Spatiotemporal landslide susceptibility assessment integrating typhoon tracks: a case study of typhoon Lekima

The 2019 Typhoon Lekima triggered extensive landslides in Zhejiang Province. To explore the impact of typhoon paths on the distribution of landslide susceptibility, this study proposes a spatiotemporal zoning assessment framework based on typhoon paths and inner rainbands. According to the typhoon landing path and its rainfall impact range, the study area is divided into the typhoon event period (TEP) and the annual non-typhoon period (ANP). The model uses 14 environmental factors, with the only difference between TEP and ANP being the rainfall index: TEP uses 48-hour rainfall during the typhoon, while ANP uses multi-year average annual rainfall. Modeling and comparative analysis were conducted using six machine learning models including random forest (RF) and support vector machine (SVM). The results show that the distribution pattern of high-risk landslide areas during TEP is significantly correlated with typhoon intensity: when the intensity is level 12, high-risk areas are radially distributed; at levels 10-11, they tend to concentrate asymmetrically along the coast; and when the intensity drops to below level 9, the overall susceptibility decreases significantly.

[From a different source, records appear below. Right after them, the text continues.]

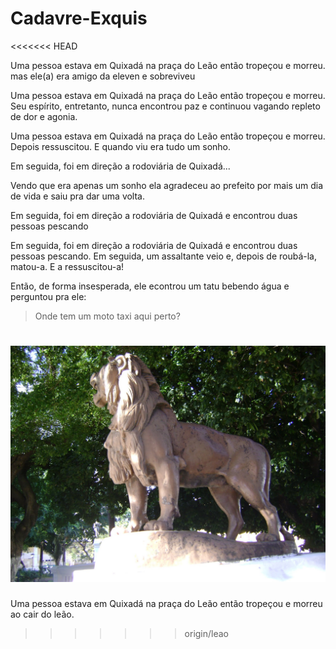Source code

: # Cadavre-Exquis
<<<<<<< HEAD

Uma pessoa estava em Quixadá na praça do Leão então tropeçou e morreu. mas ele(a) era amigo da eleven e sobreviveu

Uma pessoa estava em Quixadá na praça do Leão então tropeçou e morreu. Seu espírito, entretanto, nunca encontrou paz e continuou vagando repleto de dor e agonia.

Uma pessoa estava em Quixadá na praça do Leão então tropeçou e morreu. Depois ressuscitou. E quando viu era tudo um sonho.

Em seguida, foi em direção a rodoviária de Quixadá...



Vendo que era apenas um sonho ela agradeceu ao prefeito por mais um dia de vida e saiu pra dar uma volta.

Em seguida, foi em direção a rodoviária de Quixadá e encontrou duas pessoas pescando



Em seguida, foi em direção a rodoviária de Quixadá e encontrou duas pessoas pescando. Em seguida, um assaltante veio e, depois de roubá-la, matou-a. E a ressuscitou-a!

Então, de forma insesperada, ele econtrou um tatu bebendo água e perguntou pra ele:
> Onde tem um moto taxi aqui perto?

![alt text](https://github.com/UFC-Dev-Web-2024-2/Cadavre-Exquis/blob/main/igrejas%20029.jpg?raw=true)
=======
Uma pessoa estava em Quixadá na praça do Leão então tropeçou e morreu ao cair do leão.
>>>>>>> origin/leao
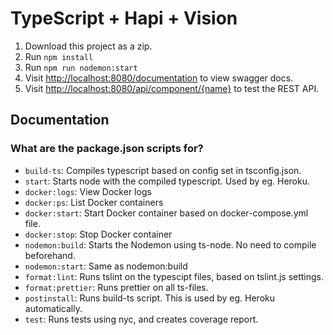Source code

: # TypeScript + Hapi + Vision

1. Download this project as a zip.
2. Run `npm install`
3. Run `npm run nodemon:start`
4. Visit [http://localhost:8080/documentation](http://localhost:8080/documentation) to view swagger docs.
5. Visit [http://localhost:8080/api/component/{name}](http://localhost:8080/api/component/{name}) to test the REST API.

## Documentation

### What are the package.json scripts for?

* `build-ts`: Compiles typescript based on config set in tsconfig.json.
* `start`: Starts node with the compiled typescript. Used by eg. Heroku.
* `docker:logs`: View Docker logs
* `docker:ps`: List Docker containers
* `docker:start`: Start Docker container based on docker-compose.yml file.
* `docker:stop`: Stop Docker container
* `nodemon:build`: Starts the Nodemon using ts-node. No need to compile beforehand.
* `nodemon:start`: Same as nodemon:build
* `format:lint`: Runs tslint on the typescipt files, based on tslint.js settings.
* `format:prettier`: Runs prettier on all ts-files.
* `postinstall`: Runs build-ts script. This is used by eg. Heroku automatically.
* `test`: Runs tests using nyc, and creates coverage report.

During ANP, the distribution of landslides is relatively uniform with no obvious spatial concentration. Analysis on the factor contribution rate indicates that the rainfall weight in TEP is as high as 32.1%, making it the dominant factor; in ANP, the rainfall weight drops to 13.6% while the influence of factors such as slope and topographic wetness index increases, revealing differences in landslide formation mechanisms between the two periods. This study demonstrates that the spatiotemporal zoning method based on typhoon paths can effectively characterize the spatial susceptibility patterns of landslides and improve disaster identification capabilities under extreme weather conditions. The finally generated annual susceptibility zoning map divides the study area into four types of risk regions, providing a reference for dynamic monitoring and differentiated risk management of landslides in typhoon-prone areas.